WHAT YOU HAVE TO DO: Each record is to be given again precisely as written.

[Collection entries]

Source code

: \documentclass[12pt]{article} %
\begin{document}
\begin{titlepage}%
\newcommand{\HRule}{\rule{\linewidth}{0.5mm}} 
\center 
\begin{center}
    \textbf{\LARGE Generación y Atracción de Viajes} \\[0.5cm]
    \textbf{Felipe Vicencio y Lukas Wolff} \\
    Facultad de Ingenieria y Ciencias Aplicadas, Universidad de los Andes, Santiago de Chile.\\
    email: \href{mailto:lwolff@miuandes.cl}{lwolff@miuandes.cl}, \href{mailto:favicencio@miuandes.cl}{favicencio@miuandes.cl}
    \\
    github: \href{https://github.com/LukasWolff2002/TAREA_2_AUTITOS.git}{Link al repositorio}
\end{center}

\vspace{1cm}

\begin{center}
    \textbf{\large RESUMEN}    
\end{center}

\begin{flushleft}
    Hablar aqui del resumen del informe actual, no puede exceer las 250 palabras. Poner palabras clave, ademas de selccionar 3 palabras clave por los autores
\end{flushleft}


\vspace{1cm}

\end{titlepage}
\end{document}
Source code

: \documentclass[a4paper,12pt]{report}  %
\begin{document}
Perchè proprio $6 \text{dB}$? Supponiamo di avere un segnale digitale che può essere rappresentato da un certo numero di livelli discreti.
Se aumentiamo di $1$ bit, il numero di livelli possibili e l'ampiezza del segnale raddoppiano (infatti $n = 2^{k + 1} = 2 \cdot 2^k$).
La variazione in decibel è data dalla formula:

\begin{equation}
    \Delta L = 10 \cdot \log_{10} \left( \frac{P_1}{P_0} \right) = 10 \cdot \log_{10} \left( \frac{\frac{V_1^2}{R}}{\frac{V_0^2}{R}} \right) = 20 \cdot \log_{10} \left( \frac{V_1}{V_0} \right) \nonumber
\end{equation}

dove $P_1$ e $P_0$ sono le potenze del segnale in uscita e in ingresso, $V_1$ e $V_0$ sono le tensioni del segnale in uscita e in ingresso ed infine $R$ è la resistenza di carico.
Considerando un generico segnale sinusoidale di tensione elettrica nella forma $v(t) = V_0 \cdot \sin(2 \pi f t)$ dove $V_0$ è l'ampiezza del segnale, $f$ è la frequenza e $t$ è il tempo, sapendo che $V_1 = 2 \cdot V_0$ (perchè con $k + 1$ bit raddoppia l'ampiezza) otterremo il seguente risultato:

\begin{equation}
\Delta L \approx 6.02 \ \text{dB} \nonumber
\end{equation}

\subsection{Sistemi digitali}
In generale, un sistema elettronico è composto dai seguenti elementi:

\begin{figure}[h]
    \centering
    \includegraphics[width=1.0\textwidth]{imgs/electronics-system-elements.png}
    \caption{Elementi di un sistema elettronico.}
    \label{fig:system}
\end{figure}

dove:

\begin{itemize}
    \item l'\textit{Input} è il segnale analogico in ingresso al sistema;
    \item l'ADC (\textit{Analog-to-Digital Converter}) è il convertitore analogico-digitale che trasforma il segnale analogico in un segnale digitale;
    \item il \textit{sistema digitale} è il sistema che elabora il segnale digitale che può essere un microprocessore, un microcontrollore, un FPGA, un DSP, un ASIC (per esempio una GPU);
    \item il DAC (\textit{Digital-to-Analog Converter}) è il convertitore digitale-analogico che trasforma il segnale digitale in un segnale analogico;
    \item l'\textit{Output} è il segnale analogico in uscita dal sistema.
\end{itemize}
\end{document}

RESULT OF THE EXERCISE:
Source code

: \documentclass[12pt]{article} %
\begin{document}
\begin{titlepage}%
\newcommand{\HRule}{\rule{\linewidth}{0.5mm}} 
\center 
\begin{center}
    \textbf{\LARGE Generación y Atracción de Viajes} \\[0.5cm]
    \textbf{Felipe Vicencio y Lukas Wolff} \\
    Facultad de Ingenieria y Ciencias Aplicadas, Universidad de los Andes, Santiago de Chile.\\
    email: \href{mailto:lwolff@miuandes.cl}{lwolff@miuandes.cl}, \href{mailto:favicencio@miuandes.cl}{favicencio@miuandes.cl}
    \\
    github: \href{https://github.com/LukasWolff2002/TAREA_2_AUTITOS.git}{Link al repositorio}
\end{center}

\vspace{1cm}

\begin{center}
    \textbf{\large RESUMEN}    
\end{center}

\begin{flushleft}
    Hablar aqui del resumen del informe actual, no puede exceer las 250 palabras. Poner palabras clave, ademas de selccionar 3 palabras clave por los autores
\end{flushleft}


\vspace{1cm}

\end{titlepage}
\end{document}
Source code

: \documentclass[a4paper,12pt]{report}  %
\begin{document}
Perchè proprio $6 \text{dB}$? Supponiamo di avere un segnale digitale che può essere rappresentato da un certo numero di livelli discreti.
Se aumentiamo di $1$ bit, il numero di livelli possibili e l'ampiezza del segnale raddoppiano (infatti $n = 2^{k + 1} = 2 \cdot 2^k$).
La variazione in decibel è data dalla formula:

\begin{equation}
    \Delta L = 10 \cdot \log_{10} \left( \frac{P_1}{P_0} \right) = 10 \cdot \log_{10} \left( \frac{\frac{V_1^2}{R}}{\frac{V_0^2}{R}} \right) = 20 \cdot \log_{10} \left( \frac{V_1}{V_0} \right) \nonumber
\end{equation}

dove $P_1$ e $P_0$ sono le potenze del segnale in uscita e in ingresso, $V_1$ e $V_0$ sono le tensioni del segnale in uscita e in ingresso ed infine $R$ è la resistenza di carico.
Considerando un generico segnale sinusoidale di tensione elettrica nella forma $v(t) = V_0 \cdot \sin(2 \pi f t)$ dove $V_0$ è l'ampiezza del segnale, $f$ è la frequenza e $t$ è il tempo, sapendo che $V_1 = 2 \cdot V_0$ (perchè con $k + 1$ bit raddoppia l'ampiezza) otterremo il seguente risultato:

\begin{equation}
\Delta L \approx 6.02 \ \text{dB} \nonumber
\end{equation}

\subsection{Sistemi digitali}
In generale, un sistema elettronico è composto dai seguenti elementi:

\begin{figure}[h]
    \centering
    \includegraphics[width=1.0\textwidth]{imgs/electronics-system-elements.png}
    \caption{Elementi di un sistema elettronico.}
    \label{fig:system}
\end{figure}

dove:

\begin{itemize}
    \item l'\textit{Input} è il segnale analogico in ingresso al sistema;
    \item l'ADC (\textit{Analog-to-Digital Converter}) è il convertitore analogico-digitale che trasforma il segnale analogico in un segnale digitale;
    \item il \textit{sistema digitale} è il sistema che elabora il segnale digitale che può essere un microprocessore, un microcontrollore, un FPGA, un DSP, un ASIC (per esempio una GPU);
    \item il DAC (\textit{Digital-to-Analog Converter}) è il convertitore digitale-analogico che trasforma il segnale digitale in un segnale analogico;
    \item l'\textit{Output} è il segnale analogico in uscita dal sistema.
\end{itemize}
\end{document}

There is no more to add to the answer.